(Stored data)
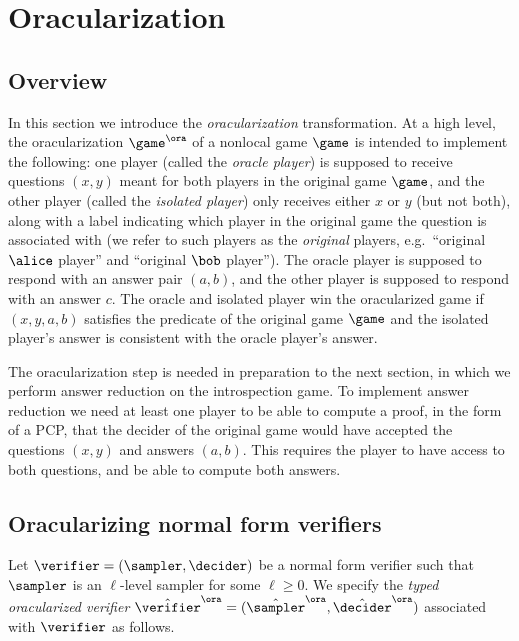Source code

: \section{Oracularization}
\label{sec:oracle}

\newcommand{\tvora}{\hat{\verifier}^\ora}
\newcommand{\tsora}{\hat{\sampler}^\ora}
\newcommand{\tdora}{\hat{\decider}^\ora}

\subsection{Overview}

In this section we introduce the \emph{oracularization} transformation.
At a high level, the oracularization $\game^\ora$ of a nonlocal game $\game$ is
intended to implement the following: one player (called the \emph{oracle
  player}) is supposed to receive questions $(x,y)$ meant for both players in
the original game $\game$, and the other player (called the \emph{isolated
  player}) only receives either $x$ or $y$ (but not both), along with a label
indicating which player in the original game the question is associated with (we
refer to such players as the \emph{original} players, e.g.\ ``original $\alice$
player'' and ``original $\bob$ player'').
The oracle player is supposed to respond with an answer pair $(a,b)$, and the
other player is supposed to respond with an answer $c$.
The oracle and isolated player win the oracularized game if $(x,y,a,b)$
satisfies the predicate of the original game $\game$ and the isolated player's
answer is consistent with the oracle player's answer.

The oracularization step is needed in preparation to the next section, in which
we perform answer reduction on the introspection game.
To implement answer reduction we need at least one player to be able to compute
a proof, in the form of a PCP, that the decider of the original game would have
accepted the questions $(x,y)$ and answers $(a,b)$.
This requires the player to have access to both questions, and be able to
compute both answers.

\subsection{Oracularizing normal form verifiers}
\label{sec:orac-def}

Let $\verifier = (\sampler,\decider)$ be a normal form verifier such that
$\sampler$ is an $\ell$-level sampler for some $\ell \geq 0$.
We specify the \emph{typed oracularized verifier} $\tvora =
(\tsora,\tdora)$ associated with $\verifier$ as follows.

§ **WHAT YOU HAVE TO DO**
Your answer must be the line containing "accepted the questions" and every line after it through the end of the records above, reproduced exactly and alone.

§ **YOUR SOLUTION**
accepted the questions $(x,y)$ and answers $(a,b)$.
This requires the player to have access to both questions, and be able to
compute both answers.

\subsection{Oracularizing normal form verifiers}
\label{sec:orac-def}

Let $\verifier = (\sampler,\decider)$ be a normal form verifier such that
$\sampler$ is an $\ell$-level sampler for some $\ell \geq 0$.
We specify the \emph{typed oracularized verifier} $\tvora =
(\tsora,\tdora)$ associated with $\verifier$ as follows.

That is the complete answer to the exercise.